§ WHAT YOU HAVE TO DO
Would you output the entries below only from the line containing "## Articles & Learning" through the line containing "- [**Glitching the", exactly as they stand and with both ends included?

§ SUPPLIED INFORMATION
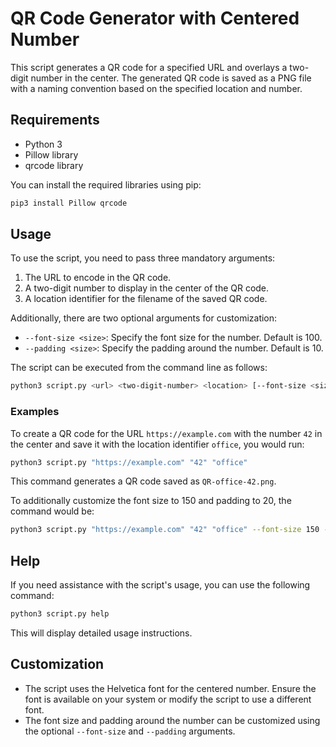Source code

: # QR Code Generator with Centered Number

This script generates a QR code for a specified URL and overlays a two-digit number in the center. The generated QR code is saved as a PNG file with a naming convention based on the specified location and number.

## Requirements

- Python 3
- Pillow library
- qrcode library

You can install the required libraries using pip:

```bash
pip3 install Pillow qrcode
```

## Usage

To use the script, you need to pass three mandatory arguments:
1. The URL to encode in the QR code.
2. A two-digit number to display in the center of the QR code.
3. A location identifier for the filename of the saved QR code.

Additionally, there are two optional arguments for customization:
- `--font-size <size>`: Specify the font size for the number. Default is 100.
- `--padding <size>`: Specify the padding around the number. Default is 10.

The script can be executed from the command line as follows:

```bash
python3 script.py <url> <two-digit-number> <location> [--font-size <size>] [--padding <size>]
```

### Examples

To create a QR code for the URL `https://example.com` with the number `42` in the center and save it with the location identifier `office`, you would run:

```bash
python3 script.py "https://example.com" "42" "office"
```

This command generates a QR code saved as `QR-office-42.png`.

To additionally customize the font size to 150 and padding to 20, the command would be:

```bash
python3 script.py "https://example.com" "42" "office" --font-size 150 --padding 20
```

## Help

If you need assistance with the script's usage, you can use the following command:

```bash
python3 script.py help
```

This will display detailed usage instructions.

## Customization

- The script uses the Helvetica font for the centered number. Ensure the font is available on your system or modify the script to use a different font.
- The font size and padding around the number can be customized using the optional `--font-size` and `--padding` arguments.
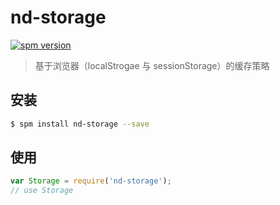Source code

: # nd-storage

[![spm version](http://spm.crossjs.com/badge/nd-storage)](http://spm.crossjs.com/package/nd-storage)

> 基于浏览器（localStrogae 与 sessionStorage）的缓存策略

## 安装

```bash
$ spm install nd-storage --save
```

## 使用

```js
var Storage = require('nd-storage');
// use Storage
```
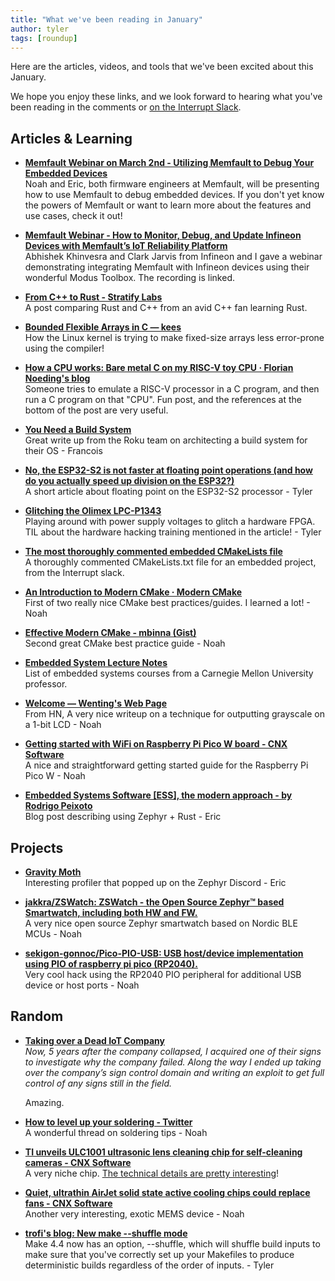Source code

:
 ```yaml
---
title: "What we've been reading in January"
author: tyler
tags: [roundup]
---
```


<!-- excerpt start -->

Here are the articles, videos, and tools that we've been excited about this
January.

<!-- excerpt end -->

We hope you enjoy these links, and we look forward to hearing what you've been
reading in the comments or
[on the Interrupt Slack](https://interrupt-slack.herokuapp.com/).

## Articles & Learning

- [**Memfault Webinar on March 2nd - Utilizing Memfault to Debug Your Embedded Devices**](https://go.memfault.com/utilizing-memfault-debug-your-embedded-devices)<br>
  Noah and Eric, both firmware engineers at Memfault, will be presenting how to
  use Memfault to debug embedded devices. If you don't yet know the powers of
  Memfault or want to learn more about the features and use cases, check it out!

- [**Memfault Webinar - How to Monitor, Debug, and Update Infineon Devices with Memfault’s IoT Reliability Platform**](https://www.youtube.com/watch?v=ZzBGtrN2YC4)<br>
  Abhishek Khinvesra and Clark Jarvis from Infineon and I gave a webinar
  demonstrating integrating Memfault with Infineon devices using their wonderful
  Modus Toolbox. The recording is linked.

- [**From C++ to Rust - Stratify Labs**](https://blog.stratifylabs.dev/device/2023-01-28-From-cpp-to-rust/)<br>
  A post comparing Rust and C++ from an avid C++ fan learning Rust.

- [**Bounded Flexible Arrays in C — kees**](https://people.kernel.org/kees/bounded-flexible-arrays-in-c)<br>
  How the Linux kernel is trying to make fixed-size arrays less error-prone
  using the compiler!

- [**How a CPU works: Bare metal C on my RISC-V toy CPU · Florian Noeding's blog**](https://florian.noeding.com/posts/risc-v-toy-cpu/cpu-from-scratch/)<br>
  Someone tries to emulate a RISC-V processor in a C program, and then run a C
  program on that "CPU". Fun post, and the references at the bottom of the post
  are very useful.

- [**You Need a Build System**](https://engineering.roku.com/you-need-a-build-system)<br>
  Great write up from the Roku team on architecting a build system for their
  OS - Francois

- [**No, the ESP32-S2 is not faster at floating point operations (and how do you actually speed up division on the ESP32?)**](https://blog.llandsmeer.com/tech/2021/04/08/esp32-s2-fpu.html)<br>
  A short article about floating point on the ESP32-S2 processor - Tyler

- [**Glitching the Olimex LPC-P1343**](https://grazfather.github.io/posts/2019-12-08-glitcher/)<br>
  Playing around with power supply voltages to glitch a hardware FPGA. TIL about
  the hardware hacking training mentioned in the article! - Tyler

- [**The most thoroughly commented embedded CMakeLists file**](https://dnedic.github.io/blog/the-most-thoroughly-commented-embedded-cmakelists/)<br>
  A thoroughly commented CMakeLists.txt file for an embedded project, from the
  Interrupt slack.

- [**An Introduction to Modern CMake · Modern CMake**](https://cliutils.gitlab.io/modern-cmake/)<br>
  First of two really nice CMake best practices/guides. I learned a lot! - Noah

- [**Effective Modern CMake - mbinna (Gist)**](https://gist.github.com/mbinna/c61dbb39bca0e4fb7d1f73b0d66a4fd1)<br>
  Second great CMake best practice guide - Noah

- [**Embedded System Lecture Notes**](https://users.ece.cmu.edu/~koopman/lectures/index.html)<br>
  List of embedded systems courses from a Carnegie Mellon University professor.

- [**Welcome — Wenting's Web Page**](https://www.zephray.me/post/grayscale_lcd/)<br>
  From HN, A very nice writeup on a technique for outputting grayscale on a
  1-bit LCD - Noah

- [**Getting started with WiFi on Raspberry Pi Pico W board - CNX Software**](https://www.cnx-software.com/2022/07/03/getting-started-with-wifi-on-raspberry-pi-pico-w-board/)<br>
  A nice and straightforward getting started guide for the Raspberry Pi Pico W -
  Noah

- [**Embedded Systems Software [ESS], the modern approach - by Rodrigo Peixoto**](https://medium.com/@rodrigopex/embedded-systems-software-the-modern-approach-fd2934e54c89)<br>
  Blog post describing using Zephyr + Rust - Eric

## Projects

- [**Gravity Moth**](https://gravitymoth.com/spall/)<br> Interesting profiler
  that popped up on the Zephyr Discord - Eric

- [**jakkra/ZSWatch: ZSWatch - the Open Source Zephyr™ based Smartwatch, including both HW and FW.**](https://github.com/jakkra/ZSWatch)<br>
  A very nice open source Zephyr smartwatch based on Nordic BLE MCUs - Noah

- [**sekigon-gonnoc/Pico-PIO-USB: USB host/device implementation using PIO of raspberry pi pico (RP2040).**](https://github.com/sekigon-gonnoc/Pico-PIO-USB)<br>
  Very cool hack using the RP2040 PIO peripheral for additional USB device or
  host ports - Noah

## Random

- [**Taking over a Dead IoT Company**](https://blog.kchung.co/taking-over-a-dead-iot-company/)<br>
  _Now, 5 years after the company collapsed, I acquired one of their signs to
  investigate why the company failed. Along the way I ended up taking over the
  company’s sign control domain and writing an exploit to get full control of
  any signs still in the field._

  Amazing.

- [**How to level up your soldering - Twitter**](https://mobile.twitter.com/thingskatedid/status/1348234262886039558)<br>
  A wonderful thread on soldering tips - Noah

- [**TI unveils ULC1001 ultrasonic lens cleaning chip for self-cleaning cameras - CNX Software**](https://www.cnx-software.com/2023/01/18/ti-ulc1001-ultrasonic-lens-cleaning-chip-self-cleaning-cameras/)<br>
  A very niche chip.
  [The technical details are pretty interesting](https://e2e.ti.com/blogs_/b/analogwire/posts/ultrasonic-lens-cleaning-a-solid-state-technology-you-didn-t-know-you-needed?HQS=asc-audio-rob-ulc-pr-ta-null-wwe)!

- [**Quiet, ultrathin AirJet solid state active cooling chips could replace fans - CNX Software**](https://www.cnx-software.com/2023/01/20/quiet-ultrathin-airjet-solid-state-active-cooling-could-replace-fans/)<br>
  Another very interesting, exotic MEMS device - Noah

- [**trofi's blog: New make --shuffle mode**](https://trofi.github.io/posts/238-new-make-shuffle-mode.html)<br>
  Make 4.4 now has an option, --shuffle, which will shuffle build inputs to make
  sure that you've correctly set up your Makefiles to produce deterministic
  builds regardless of the order of inputs. - Tyler
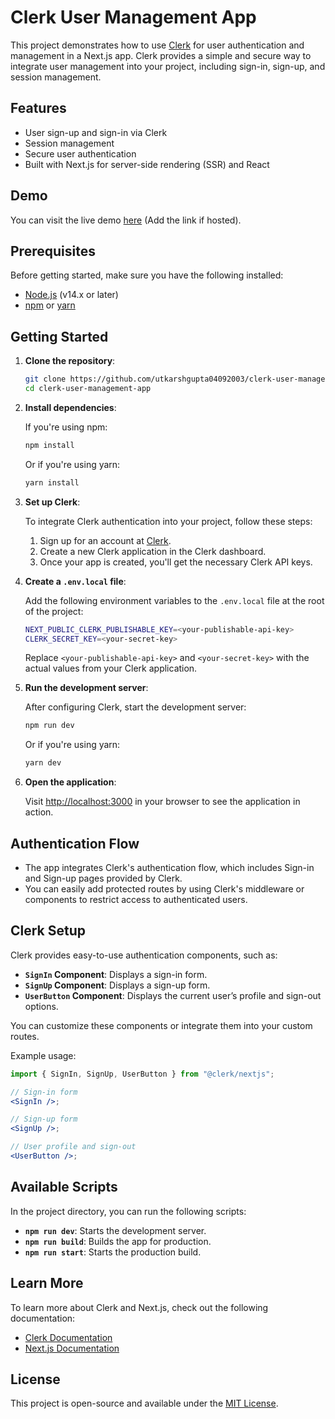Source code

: 
# Clerk User Management App

This project demonstrates how to use [Clerk](https://clerk.dev) for user authentication and management in a Next.js app. Clerk provides a simple and secure way to integrate user management into your project, including sign-in, sign-up, and session management.

## Features

- User sign-up and sign-in via Clerk
- Session management
- Secure user authentication
- Built with Next.js for server-side rendering (SSR) and React

## Demo

You can visit the live demo [here](#) (Add the link if hosted).

## Prerequisites

Before getting started, make sure you have the following installed:

- [Node.js](https://nodejs.org/en/) (v14.x or later)
- [npm](https://www.npmjs.com/) or [yarn](https://yarnpkg.com/)

## Getting Started

1. **Clone the repository**:

   ```bash
   git clone https://github.com/utkarshgupta04092003/clerk-user-management-app.git
   cd clerk-user-management-app
   ```

2. **Install dependencies**:

   If you're using npm:

   ```bash
   npm install
   ```

   Or if you're using yarn:

   ```bash
   yarn install
   ```

3. **Set up Clerk**:

   To integrate Clerk authentication into your project, follow these steps:

   1. Sign up for an account at [Clerk](https://clerk.dev).
   2. Create a new Clerk application in the Clerk dashboard.
   3. Once your app is created, you'll get the necessary Clerk API keys.

4. **Create a `.env.local` file**:

   Add the following environment variables to the `.env.local` file at the root of the project:

   ```bash
   NEXT_PUBLIC_CLERK_PUBLISHABLE_KEY=<your-publishable-api-key>
   CLERK_SECRET_KEY=<your-secret-key>
   ```

   Replace `<your-publishable-api-key>` and `<your-secret-key>` with the actual values from your Clerk application.

5. **Run the development server**:

   After configuring Clerk, start the development server:

   ```bash
   npm run dev
   ```

   Or if you're using yarn:

   ```bash
   yarn dev
   ```

6. **Open the application**:

   Visit [http://localhost:3000](http://localhost:3000) in your browser to see the application in action.

## Authentication Flow

- The app integrates Clerk's authentication flow, which includes Sign-in and Sign-up pages provided by Clerk.
- You can easily add protected routes by using Clerk's middleware or components to restrict access to authenticated users.

## Clerk Setup

Clerk provides easy-to-use authentication components, such as:

- **`SignIn` Component**: Displays a sign-in form.
- **`SignUp` Component**: Displays a sign-up form.
- **`UserButton` Component**: Displays the current user’s profile and sign-out options.

You can customize these components or integrate them into your custom routes.

Example usage:

```jsx
import { SignIn, SignUp, UserButton } from "@clerk/nextjs";

// Sign-in form
<SignIn />;

// Sign-up form
<SignUp />;

// User profile and sign-out
<UserButton />;
```

## Available Scripts

In the project directory, you can run the following scripts:

- **`npm run dev`**: Starts the development server.
- **`npm run build`**: Builds the app for production.
- **`npm run start`**: Starts the production build.

## Learn More

To learn more about Clerk and Next.js, check out the following documentation:

- [Clerk Documentation](https://clerk.dev/docs)
- [Next.js Documentation](https://nextjs.org/docs)

## License

This project is open-source and available under the [MIT License](LICENSE).
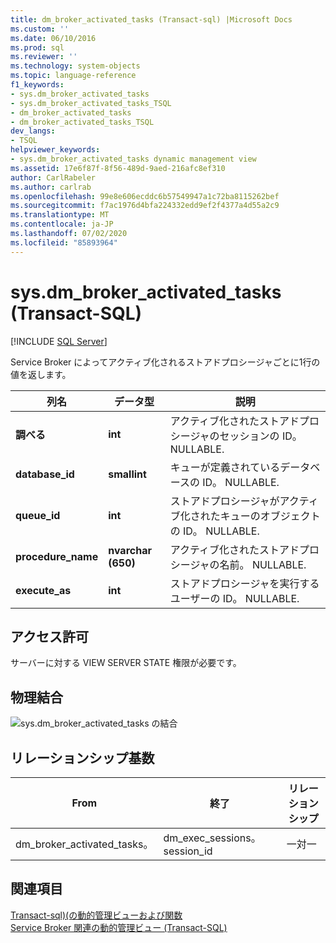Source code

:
 ```yaml
---
title: dm_broker_activated_tasks (Transact-sql) |Microsoft Docs
ms.custom: ''
ms.date: 06/10/2016
ms.prod: sql
ms.reviewer: ''
ms.technology: system-objects
ms.topic: language-reference
f1_keywords:
- sys.dm_broker_activated_tasks
- sys.dm_broker_activated_tasks_TSQL
- dm_broker_activated_tasks
- dm_broker_activated_tasks_TSQL
dev_langs:
- TSQL
helpviewer_keywords:
- sys.dm_broker_activated_tasks dynamic management view
ms.assetid: 17e6f87f-8f56-489d-9aed-216afc8ef310
author: CarlRabeler
ms.author: carlrab
ms.openlocfilehash: 99e8e606ecddc6b57549947a1c72ba8115262bef
ms.sourcegitcommit: f7ac1976d4bfa224332edd9ef2f4377a4d55a2c9
ms.translationtype: MT
ms.contentlocale: ja-JP
ms.lasthandoff: 07/02/2020
ms.locfileid: "85893964"
---
```

# <a name="sysdm_broker_activated_tasks-transact-sql"></a>sys.dm_broker_activated_tasks (Transact-SQL)
[!INCLUDE [SQL Server](../../includes/applies-to-version/sqlserver.md)]

  Service Broker によってアクティブ化されるストアドプロシージャごとに1行の値を返します。  
 

|列名|データ型|説明|  
|-----------------|---------------|-----------------|  
|**調べる**|**int**|アクティブ化されたストアドプロシージャのセッションの ID。 NULLABLE.|  
|**database_id**|**smallint**|キューが定義されているデータベースの ID。 NULLABLE.|  
|**queue_id**|**int**|ストアドプロシージャがアクティブ化されたキューのオブジェクトの ID。 NULLABLE.|  
|**procedure_name**|**nvarchar (650)**|アクティブ化されたストアドプロシージャの名前。 NULLABLE.|  
|**execute_as**|**int**|ストアドプロシージャを実行するユーザーの ID。 NULLABLE.|  
  
## <a name="permissions"></a>アクセス許可  
 サーバーに対する VIEW SERVER STATE 権限が必要です。  
  
## <a name="physical-joins"></a>物理結合  
 ![sys.dm_broker_activated_tasks の結合](../../relational-databases/system-dynamic-management-views/media/join-dm-broker-activated-tasks-1.gif "sys.dm_broker_activated_tasks の結合")  
  
## <a name="relationship-cardinalities"></a>リレーションシップ基数  
  
|From|終了|リレーションシップ|  
|----------|--------|------------------|  
|dm_broker_activated_tasks。|dm_exec_sessions。 session_id|一対一|  
  
## <a name="see-also"></a>関連項目  
 [Transact-sql&#41;&#40;の動的管理ビューおよび関数](~/relational-databases/system-dynamic-management-views/system-dynamic-management-views.md)   
 [Service Broker 関連の動的管理ビュー &#40;Transact-SQL&#41;](../../relational-databases/system-dynamic-management-views/service-broker-related-dynamic-management-views-transact-sql.md)  
  
  

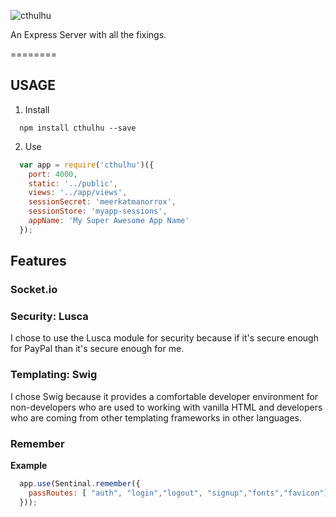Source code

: 
![cthulhu](http://img3.wikia.nocookie.net/__cb20120509185304/powerlisting/images/9/90/Great-cthulhu.jpg)

An Express Server with all the fixings.

========

## USAGE

1. Install

  ```
    npm install cthulhu --save
  ```

2. Use

```js
  var app = require('cthulhu')({
    port: 4000,
    static: '../public',
    views: '../app/views',
    sessionSecret: 'meerkatmanorrox',
    sessionStore: 'myapp-sessions',
    appName: 'My Super Awesome App Name'
  });
```

## Features

### Socket.io

### Security: Lusca

I chose to use the Lusca module for security because if it's secure enough for
PayPal than it's secure enough for me.

### Templating: Swig  

I chose Swig because it provides a comfortable developer environment for
non-developers who are used to working with vanilla HTML and developers who are
coming from other templating frameworks in other languages.

### Remember

**Example**

```js
  app.use(Sentinal.remember({
    passRoutes: [ "auth", "login","logout", "signup","fonts","favicon"]
  }));
```
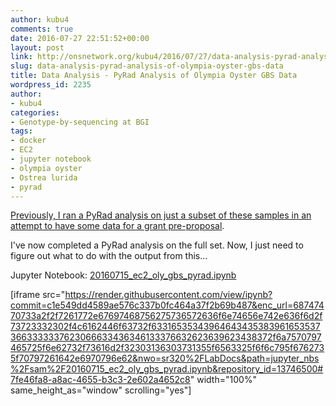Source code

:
 ```yaml
---
author: kubu4
comments: true
date: 2016-07-27 22:51:52+00:00
layout: post
link: http://onsnetwork.org/kubu4/2016/07/27/data-analysis-pyrad-analysis-of-olympia-oyster-gbs-data/
slug: data-analysis-pyrad-analysis-of-olympia-oyster-gbs-data
title: Data Analysis - PyRad Analysis of Olympia Oyster GBS Data
wordpress_id: 2235
author:
- kubu4
categories:
- Genotype-by-sequencing at BGI
tags:
- docker
- EC2
- jupyter notebook
- olympia oyster
- Ostrea lurida
- pyrad
---
```


[Previously, I ran a PyRad analysis on just a subset of these samples in an attempt to have some data for a grant pre-proposal](http://onsnetwork.org/kubu4/2016/04/18/data-analysis-subset-olympia-oyster-gbs-data-from-bgi-as-single-population-using-pyrad/).

I've now completed a PyRad analysis on the full set. Now, I just need to figure out what to do with the output from this...

Jupyter Notebook: [20160715_ec2_oly_gbs_pyrad.ipynb](https://github.com/sr320/LabDocs/blob/master/jupyter_nbs/sam/20160715_ec2_oly_gbs_pyrad.ipynb)

[iframe src="https://render.githubusercontent.com/view/ipynb?commit=c1e549dd4589ae576c337b0fc464a37f2b69b487&enc_url=68747470733a2f2f7261772e67697468756275736572636f6e74656e742e636f6d2f73723332302f4c6162446f63732f633165353439646434353839616535373663333337623066633436346133376632623639623438372f6a7570797465725f6e62732f73616d2f32303136303731355f6563325f6f6c795f6762735f70797261642e6970796e62&nwo=sr320%2FLabDocs&path=jupyter_nbs%2Fsam%2F20160715_ec2_oly_gbs_pyrad.ipynb&repository_id=13746500#7fe46fa8-a8ac-4655-b3c3-2e602a4652c8" width="100%" same_height_as="window" scrolling="yes"]
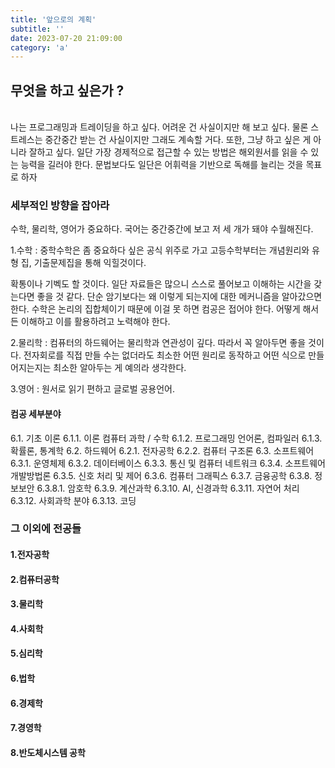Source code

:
 ```yaml
---
title: '앞으로의 계획'
subtitle: ''
date: 2023-07-20 21:09:00
category: 'a'
---
```


## 무엇을 하고 싶은가 ? 
<br />
나는 프로그래밍과 트레이딩을 하고 싶다. 어려운 건 사실이지만 해 보고 싶다. 물론 스트레스는 중간중간 받는 건 사실이지만 그래도 계속할 거다. 또한, 그냥 하고 싶은 게 아니라 잘하고 싶다. 일단 가장 경제적으로 접근할 수 있는 방법은 해외원서를 읽을 수 있는 능력을 길러야 한다. 문법보다도 일단은 어휘력을 기반으로 독해를 늘리는 것을 목표로 하자

### 세부적인 방향을 잡아라
수학, 물리학, 영어가 중요하다. 국어는 중간중간에 보고 저 세 개가 돼야 수월해진다.
<br />

1.수학 : 중학수학은 좀 중요하다 싶은 공식 위주로 가고 고등수학부터는 개념원리와 유형 집, 기출문제집을 통해 익힐것이다.

확통이나 기벡도 할 것이다. 일단 자료들은 많으니 스스로 풀어보고 이해하는 시간을 갖는다면 좋을 것 같다. 단순 암기보다는 왜 이렇게 되는지에 대한 메커니즘을 알아갔으면 한다. 수학은 논리의 집합체이기 때문에 이걸 못 하면 컴공은 접어야 한다. 어떻게 해서든 이해하고 이를 활용하려고 노력해야 한다.


2.물리학 : 컴퓨터의 하드웨어는 물리학과 연관성이 깊다. 따라서 꼭 알아두면 좋을 것이다. 전자회로를 직접 만들 수는 없더라도 최소한 어떤
원리로 동작하고 어떤 식으로 만들어지는지는 최소한 알아두는 게 예의라 생각한다.


3.영어 : 원서로 읽기 편하고 글로벌 공용언어.


#### 컴공 세부분야

6.1. 기초 이론
6.1.1. 이론 컴퓨터 과학 / 수학
6.1.2. 프로그래밍 언어론, 컴파일러
6.1.3. 확률론, 통계학
6.2. 하드웨어
6.2.1. 전자공학
6.2.2. 컴퓨터 구조론
6.3. 소프트웨어
6.3.1. 운영체제
6.3.2. 데이터베이스
6.3.3. 통신 및 컴퓨터 네트워크
6.3.4. 소프트웨어 개발방법론
6.3.5. 신호 처리 및 제어
6.3.6. 컴퓨터 그래픽스
6.3.7. 금융공학
6.3.8. 정보보안
6.3.8.1. 암호학
6.3.9. 계산과학
6.3.10. AI, 신경과학
6.3.11. 자연어 처리
6.3.12. 사회과학 분야
6.3.13. 코딩


### 그 이외에 전공들
#### 1.전자공학 
#### 2.컴퓨터공학
#### 3.물리학 
#### 4.사회학
#### 5.심리학
#### 6.법학
#### 6.경제학
#### 7.경영학
#### 8.반도체시스템 공학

§ SOLVED EXERCISE
## Articles & Learning

- [**Memfault Webinar on March 2nd - Utilizing Memfault to Debug Your Embedded Devices**](https://go.memfault.com/utilizing-memfault-debug-your-embedded-devices)<br>
  Noah and Eric, both firmware engineers at Memfault, will be presenting how to
  use Memfault to debug embedded devices. If you don't yet know the powers of
  Memfault or want to learn more about the features and use cases, check it out!

- [**Memfault Webinar - How to Monitor, Debug, and Update Infineon Devices with Memfault’s IoT Reliability Platform**](https://www.youtube.com/watch?v=ZzBGtrN2YC4)<br>
  Abhishek Khinvesra and Clark Jarvis from Infineon and I gave a webinar
  demonstrating integrating Memfault with Infineon devices using their wonderful
  Modus Toolbox. The recording is linked.

- [**From C++ to Rust - Stratify Labs**](https://blog.stratifylabs.dev/device/2023-01-28-From-cpp-to-rust/)<br>
  A post comparing Rust and C++ from an avid C++ fan learning Rust.

- [**Bounded Flexible Arrays in C — kees**](https://people.kernel.org/kees/bounded-flexible-arrays-in-c)<br>
  How the Linux kernel is trying to make fixed-size arrays less error-prone
  using the compiler!

- [**How a CPU works: Bare metal C on my RISC-V toy CPU · Florian Noeding's blog**](https://florian.noeding.com/posts/risc-v-toy-cpu/cpu-from-scratch/)<br>
  Someone tries to emulate a RISC-V processor in a C program, and then run a C
  program on that "CPU". Fun post, and the references at the bottom of the post
  are very useful.

- [**You Need a Build System**](https://engineering.roku.com/you-need-a-build-system)<br>
  Great write up from the Roku team on architecting a build system for their
  OS - Francois

- [**No, the ESP32-S2 is not faster at floating point operations (and how do you actually speed up division on the ESP32?)**](https://blog.llandsmeer.com/tech/2021/04/08/esp32-s2-fpu.html)<br>
  A short article about floating point on the ESP32-S2 processor - Tyler

- [**Glitching the Olimex LPC-P1343**](https://grazfather.github.io/posts/2019-12-08-glitcher/)<br>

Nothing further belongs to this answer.